### Task brief
Please count the lines of the data that contain "Once" and state only the total.

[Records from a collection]
==*==

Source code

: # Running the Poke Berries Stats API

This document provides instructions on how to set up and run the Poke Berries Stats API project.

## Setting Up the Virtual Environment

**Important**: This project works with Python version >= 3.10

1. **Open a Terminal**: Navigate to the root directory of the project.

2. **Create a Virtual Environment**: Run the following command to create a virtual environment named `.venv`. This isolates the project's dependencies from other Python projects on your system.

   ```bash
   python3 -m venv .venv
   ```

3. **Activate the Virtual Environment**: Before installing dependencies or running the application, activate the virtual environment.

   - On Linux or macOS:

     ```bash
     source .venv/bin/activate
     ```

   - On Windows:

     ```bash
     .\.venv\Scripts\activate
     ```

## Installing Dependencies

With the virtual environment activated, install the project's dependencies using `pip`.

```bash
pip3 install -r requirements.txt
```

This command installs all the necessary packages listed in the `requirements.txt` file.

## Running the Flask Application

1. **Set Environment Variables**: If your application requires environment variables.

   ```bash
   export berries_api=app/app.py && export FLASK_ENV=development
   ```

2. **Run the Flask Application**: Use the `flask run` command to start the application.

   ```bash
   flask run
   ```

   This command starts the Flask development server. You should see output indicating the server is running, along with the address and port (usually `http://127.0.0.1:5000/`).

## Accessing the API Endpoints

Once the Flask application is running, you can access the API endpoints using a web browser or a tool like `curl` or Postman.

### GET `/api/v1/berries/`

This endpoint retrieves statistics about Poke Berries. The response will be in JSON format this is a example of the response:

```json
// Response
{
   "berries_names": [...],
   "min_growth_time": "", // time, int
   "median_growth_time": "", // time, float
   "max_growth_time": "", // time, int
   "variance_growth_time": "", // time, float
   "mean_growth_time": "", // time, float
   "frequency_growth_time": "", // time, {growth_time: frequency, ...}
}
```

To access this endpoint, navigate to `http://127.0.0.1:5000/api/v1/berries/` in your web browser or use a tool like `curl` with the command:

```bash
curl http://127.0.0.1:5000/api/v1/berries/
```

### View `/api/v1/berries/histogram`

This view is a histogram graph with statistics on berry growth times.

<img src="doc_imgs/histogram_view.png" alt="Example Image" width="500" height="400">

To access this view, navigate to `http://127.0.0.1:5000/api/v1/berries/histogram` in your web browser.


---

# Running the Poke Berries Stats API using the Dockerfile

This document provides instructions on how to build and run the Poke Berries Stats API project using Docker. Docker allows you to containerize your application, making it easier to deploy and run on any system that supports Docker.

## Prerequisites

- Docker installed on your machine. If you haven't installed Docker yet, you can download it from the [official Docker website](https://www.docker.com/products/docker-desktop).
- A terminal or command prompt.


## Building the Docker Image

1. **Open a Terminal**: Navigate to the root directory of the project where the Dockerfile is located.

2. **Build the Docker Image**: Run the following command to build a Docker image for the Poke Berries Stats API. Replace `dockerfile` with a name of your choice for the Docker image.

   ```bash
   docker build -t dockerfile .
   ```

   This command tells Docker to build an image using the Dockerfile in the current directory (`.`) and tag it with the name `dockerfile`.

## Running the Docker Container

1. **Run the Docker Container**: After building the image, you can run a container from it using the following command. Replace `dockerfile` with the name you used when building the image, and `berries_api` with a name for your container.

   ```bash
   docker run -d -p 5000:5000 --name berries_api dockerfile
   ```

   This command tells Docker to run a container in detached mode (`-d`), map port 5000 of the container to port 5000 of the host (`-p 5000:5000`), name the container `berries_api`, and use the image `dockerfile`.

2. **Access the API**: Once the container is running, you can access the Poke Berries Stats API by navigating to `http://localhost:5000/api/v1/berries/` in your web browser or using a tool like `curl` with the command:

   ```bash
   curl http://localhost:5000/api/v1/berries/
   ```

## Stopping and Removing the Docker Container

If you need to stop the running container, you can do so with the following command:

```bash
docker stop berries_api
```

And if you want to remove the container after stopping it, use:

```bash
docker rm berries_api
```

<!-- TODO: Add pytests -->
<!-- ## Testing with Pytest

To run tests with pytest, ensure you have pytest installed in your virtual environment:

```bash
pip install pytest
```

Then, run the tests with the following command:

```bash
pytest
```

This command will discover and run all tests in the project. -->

==*==

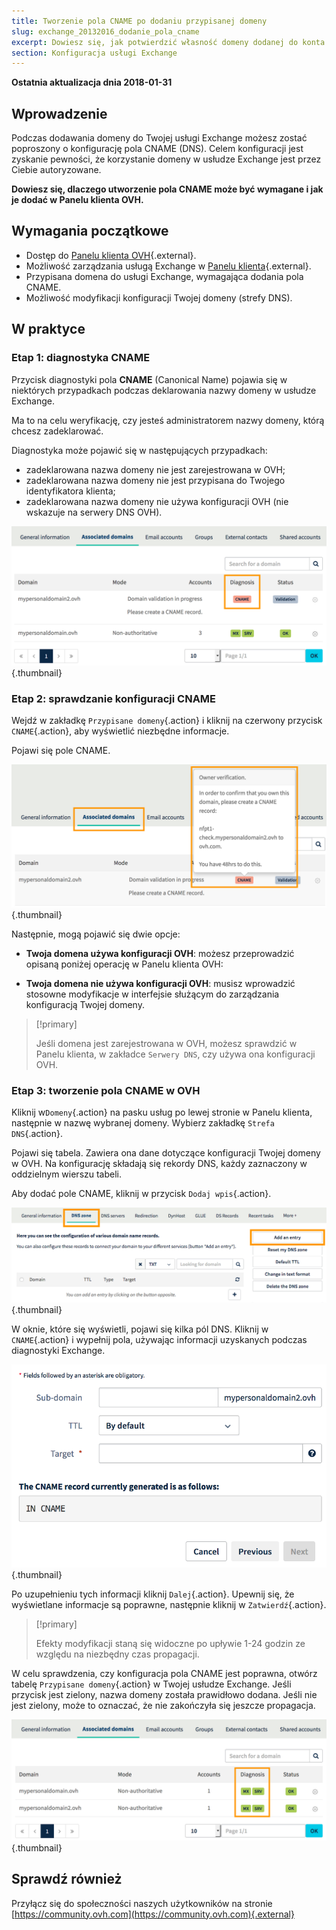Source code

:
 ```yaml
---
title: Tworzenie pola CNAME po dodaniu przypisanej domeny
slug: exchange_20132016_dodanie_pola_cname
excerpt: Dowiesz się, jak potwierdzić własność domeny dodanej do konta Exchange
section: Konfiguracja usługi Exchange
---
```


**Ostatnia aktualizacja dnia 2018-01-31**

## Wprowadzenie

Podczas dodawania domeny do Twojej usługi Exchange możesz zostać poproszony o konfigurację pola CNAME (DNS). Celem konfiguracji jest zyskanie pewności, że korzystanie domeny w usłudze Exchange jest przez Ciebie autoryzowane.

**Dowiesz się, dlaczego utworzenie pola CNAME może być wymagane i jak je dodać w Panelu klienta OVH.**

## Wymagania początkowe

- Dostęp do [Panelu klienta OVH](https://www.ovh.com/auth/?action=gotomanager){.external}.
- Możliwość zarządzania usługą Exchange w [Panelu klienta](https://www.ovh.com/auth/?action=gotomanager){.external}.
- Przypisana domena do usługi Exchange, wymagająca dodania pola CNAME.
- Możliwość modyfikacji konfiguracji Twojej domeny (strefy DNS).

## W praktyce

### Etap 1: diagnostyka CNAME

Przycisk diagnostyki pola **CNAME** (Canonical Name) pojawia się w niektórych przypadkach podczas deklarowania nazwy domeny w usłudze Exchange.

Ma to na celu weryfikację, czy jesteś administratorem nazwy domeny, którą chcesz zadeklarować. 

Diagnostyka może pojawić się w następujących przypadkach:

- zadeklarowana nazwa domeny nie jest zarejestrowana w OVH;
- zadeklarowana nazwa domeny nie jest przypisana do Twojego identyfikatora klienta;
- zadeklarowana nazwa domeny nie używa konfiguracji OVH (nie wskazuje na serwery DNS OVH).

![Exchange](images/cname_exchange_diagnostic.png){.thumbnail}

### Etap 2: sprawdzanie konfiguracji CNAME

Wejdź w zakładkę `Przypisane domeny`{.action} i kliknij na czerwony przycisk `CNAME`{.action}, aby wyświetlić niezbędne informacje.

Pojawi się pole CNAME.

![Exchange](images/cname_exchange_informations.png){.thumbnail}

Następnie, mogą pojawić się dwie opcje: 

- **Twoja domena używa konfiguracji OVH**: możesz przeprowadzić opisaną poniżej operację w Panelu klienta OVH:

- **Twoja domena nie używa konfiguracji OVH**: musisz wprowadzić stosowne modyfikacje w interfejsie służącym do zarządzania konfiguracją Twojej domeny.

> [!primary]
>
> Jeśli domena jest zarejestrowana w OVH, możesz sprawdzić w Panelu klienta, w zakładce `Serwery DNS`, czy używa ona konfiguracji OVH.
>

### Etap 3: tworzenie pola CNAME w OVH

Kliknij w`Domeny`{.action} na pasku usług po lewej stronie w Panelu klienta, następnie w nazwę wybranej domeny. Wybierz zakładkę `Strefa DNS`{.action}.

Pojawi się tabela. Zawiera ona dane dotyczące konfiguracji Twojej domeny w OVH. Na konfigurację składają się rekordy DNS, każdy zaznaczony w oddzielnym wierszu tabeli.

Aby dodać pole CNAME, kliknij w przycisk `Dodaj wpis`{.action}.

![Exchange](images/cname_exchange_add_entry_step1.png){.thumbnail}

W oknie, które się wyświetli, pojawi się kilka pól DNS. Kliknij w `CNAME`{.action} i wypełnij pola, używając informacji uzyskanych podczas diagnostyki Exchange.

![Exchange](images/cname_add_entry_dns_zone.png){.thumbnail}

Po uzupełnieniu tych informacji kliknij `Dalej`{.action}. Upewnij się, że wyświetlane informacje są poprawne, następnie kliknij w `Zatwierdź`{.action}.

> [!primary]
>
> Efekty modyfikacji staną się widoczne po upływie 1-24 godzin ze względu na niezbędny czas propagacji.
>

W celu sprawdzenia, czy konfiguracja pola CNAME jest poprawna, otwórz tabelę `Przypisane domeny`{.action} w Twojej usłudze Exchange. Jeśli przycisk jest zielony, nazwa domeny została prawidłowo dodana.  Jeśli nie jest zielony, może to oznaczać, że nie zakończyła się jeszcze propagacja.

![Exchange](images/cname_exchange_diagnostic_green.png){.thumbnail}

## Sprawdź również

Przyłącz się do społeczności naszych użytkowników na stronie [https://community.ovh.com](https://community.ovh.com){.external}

==*==

### Expected answer
2